## [Exercise directions]
What lines in the records below hold the string "Yuting"? Please show them.

## [Dataset records]
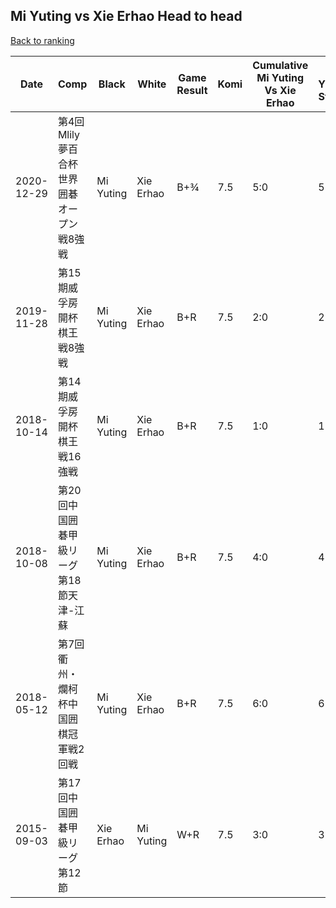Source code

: ## Mi Yuting vs Xie Erhao Head to head

[Back to ranking](../../index.md)




| **Date** | **Comp** | **Black** | **White** | **Game Result** | **Komi** | **Cumulative Mi Yuting Vs Xie Erhao** | **Mi Yuting Streak** | **Xie Erhao Streak** | 
| --- | --- | --- | --- | --- | --- | --- | --- | --- |
| 2020-12-29 | 第4回Mlily夢百合杯世界囲碁オープン戦8強戦 | Mi Yuting | Xie Erhao | B+¾ | 7.5 | 5:0 | 5 | 0 | 
| 2019-11-28 | 第15期威孚房開杯棋王戦8強戦 | Mi Yuting | Xie Erhao | B+R | 7.5 | 2:0 | 2 | 0 | 
| 2018-10-14 | 第14期威孚房開杯棋王戦16強戦 | Mi Yuting | Xie Erhao | B+R | 7.5 | 1:0 | 1 | 0 | 
| 2018-10-08 | 第20回中国囲碁甲級リーグ第18節天津-江蘇 | Mi Yuting | Xie Erhao | B+R | 7.5 | 4:0 | 4 | 0 | 
| 2018-05-12 | 第7回衢州・爛柯杯中国囲棋冠軍戦2回戦 | Mi Yuting | Xie Erhao | B+R | 7.5 | 6:0 | 6 | 0 | 
| 2015-09-03 | 第17回中国囲碁甲級リーグ第12節 | Xie Erhao | Mi Yuting | W+R | 7.5 | 3:0 | 3 | 0 |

## [Answer space]
: ## Mi Yuting vs Xie Erhao Head to head
| **Date** | **Comp** | **Black** | **White** | **Game Result** | **Komi** | **Cumulative Mi Yuting Vs Xie Erhao** | **Mi Yuting Streak** | **Xie Erhao Streak** | 
| 2020-12-29 | 第4回Mlily夢百合杯世界囲碁オープン戦8強戦 | Mi Yuting | Xie Erhao | B+¾ | 7.5 | 5:0 | 5 | 0 | 
| 2019-11-28 | 第15期威孚房開杯棋王戦8強戦 | Mi Yuting | Xie Erhao | B+R | 7.5 | 2:0 | 2 | 0 | 
| 2018-10-14 | 第14期威孚房開杯棋王戦16強戦 | Mi Yuting | Xie Erhao | B+R | 7.5 | 1:0 | 1 | 0 | 
| 2018-10-08 | 第20回中国囲碁甲級リーグ第18節天津-江蘇 | Mi Yuting | Xie Erhao | B+R | 7.5 | 4:0 | 4 | 0 | 
| 2018-05-12 | 第7回衢州・爛柯杯中国囲棋冠軍戦2回戦 | Mi Yuting | Xie Erhao | B+R | 7.5 | 6:0 | 6 | 0 | 
| 2015-09-03 | 第17回中国囲碁甲級リーグ第12節 | Xie Erhao | Mi Yuting | W+R | 7.5 | 3:0 | 3 | 0 |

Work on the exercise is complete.